▸ What you need to do: Filter the listing so that only lines with the word "воздушной" remain.

--------------------------------

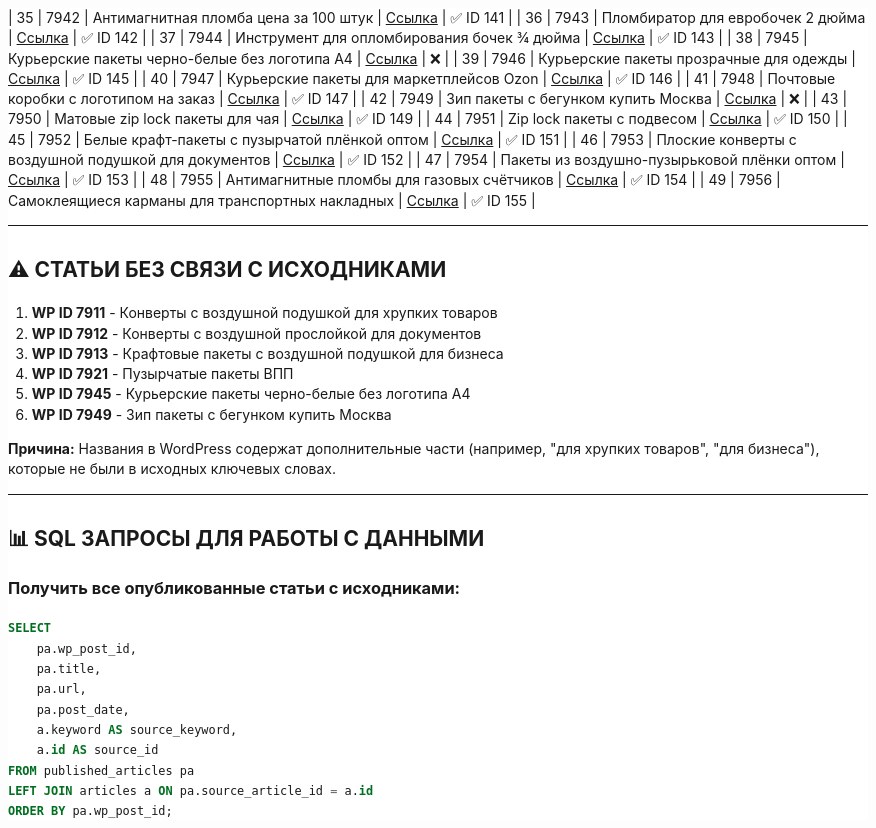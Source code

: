 | 35 | 7942 | Антимагнитная пломба цена за 100 штук | [Ссылка](https://ecopackpro.ru/antimagnitnaya-plomba-tsena-za-100-shtuk/) | ✅ ID 141 |
| 36 | 7943 | Пломбиратор для евробочек 2 дюйма | [Ссылка](https://ecopackpro.ru/plombirator-dlya-evrobochek-2-dyuyma/) | ✅ ID 142 |
| 37 | 7944 | Инструмент для опломбирования бочек ¾ дюйма | [Ссылка](https://ecopackpro.ru/instrument-dlya-oplombirovaniya-bochek-dyuyma/) | ✅ ID 143 |
| 38 | 7945 | Курьерские пакеты черно-белые без логотипа А4 | [Ссылка](https://ecopackpro.ru/kurerskie-pakety-cherno-belye-bez-logotipa-a4/) | ❌ |
| 39 | 7946 | Курьерские пакеты прозрачные для одежды | [Ссылка](https://ecopackpro.ru/kurerskie-pakety-prozrachnye-dlya-odezhdy/) | ✅ ID 145 |
| 40 | 7947 | Курьерские пакеты для маркетплейсов Ozon | [Ссылка](https://ecopackpro.ru/kurerskie-pakety-dlya-marketpleysov-ozon/) | ✅ ID 146 |
| 41 | 7948 | Почтовые коробки с логотипом на заказ | [Ссылка](https://ecopackpro.ru/pochtovye-korobki-s-logotipom-na-zakaz/) | ✅ ID 147 |
| 42 | 7949 | Зип пакеты с бегунком купить Москва | [Ссылка](https://ecopackpro.ru/zip-pakety-s-begunkom-kupit-moskva/) | ❌ |
| 43 | 7950 | Матовые zip lock пакеты для чая | [Ссылка](https://ecopackpro.ru/matovye-zip-lock-pakety-dlya-chaya/) | ✅ ID 149 |
| 44 | 7951 | Zip lock пакеты с подвесом | [Ссылка](https://ecopackpro.ru/zip-lock-pakety-s-podvesom/) | ✅ ID 150 |
| 45 | 7952 | Белые крафт-пакеты с пузырчатой плёнкой оптом | [Ссылка](https://ecopackpro.ru/belye-kraft-pakety-s-puzyrchatoy-plyonkoy-optom/) | ✅ ID 151 |
| 46 | 7953 | Плоские конверты с воздушной подушкой для документов | [Ссылка](https://ecopackpro.ru/ploskie-konverty-s-vozdushnoy-podushkoy-dlya-dokumentov/) | ✅ ID 152 |
| 47 | 7954 | Пакеты из воздушно-пузырьковой плёнки оптом | [Ссылка](https://ecopackpro.ru/pakety-iz-vozdushno-puzyrkovoy-plyonki-optom/) | ✅ ID 153 |
| 48 | 7955 | Антимагнитные пломбы для газовых счётчиков | [Ссылка](https://ecopackpro.ru/antimagnitnye-plomby-dlya-gazovyh-schyotchikov/) | ✅ ID 154 |
| 49 | 7956 | Самоклеящиеся карманы для транспортных накладных | [Ссылка](https://ecopackpro.ru/samokleyaschiesya-karmany-dlya-transportnyh-nakladnyh/) | ✅ ID 155 |

---

## ⚠️ СТАТЬИ БЕЗ СВЯЗИ С ИСХОДНИКАМИ

1. **WP ID 7911** - Конверты с воздушной подушкой для хрупких товаров
2. **WP ID 7912** - Конверты с воздушной прослойкой для документов
3. **WP ID 7913** - Крафтовые пакеты с воздушной подушкой для бизнеса
4. **WP ID 7921** - Пузырчатые пакеты ВПП
5. **WP ID 7945** - Курьерские пакеты черно-белые без логотипа А4
6. **WP ID 7949** - Зип пакеты с бегунком купить Москва

**Причина:** Названия в WordPress содержат дополнительные части (например, "для хрупких товаров", "для бизнеса"), которые не были в исходных ключевых словах.

---

## 📊 SQL ЗАПРОСЫ ДЛЯ РАБОТЫ С ДАННЫМИ

### Получить все опубликованные статьи с исходниками:
```sql
SELECT 
    pa.wp_post_id,
    pa.title,
    pa.url,
    pa.post_date,
    a.keyword AS source_keyword,
    a.id AS source_id
FROM published_articles pa
LEFT JOIN articles a ON pa.source_article_id = a.id
ORDER BY pa.wp_post_id;
```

--------------------------------

▸ Answer space:
| 46 | 7953 | Плоские конверты с воздушной подушкой для документов | [Ссылка](https://ecopackpro.ru/ploskie-konverty-s-vozdushnoy-podushkoy-dlya-dokumentov/) | ✅ ID 152 |
1. **WP ID 7911** - Конверты с воздушной подушкой для хрупких товаров
2. **WP ID 7912** - Конверты с воздушной прослойкой для документов
3. **WP ID 7913** - Крафтовые пакеты с воздушной подушкой для бизнеса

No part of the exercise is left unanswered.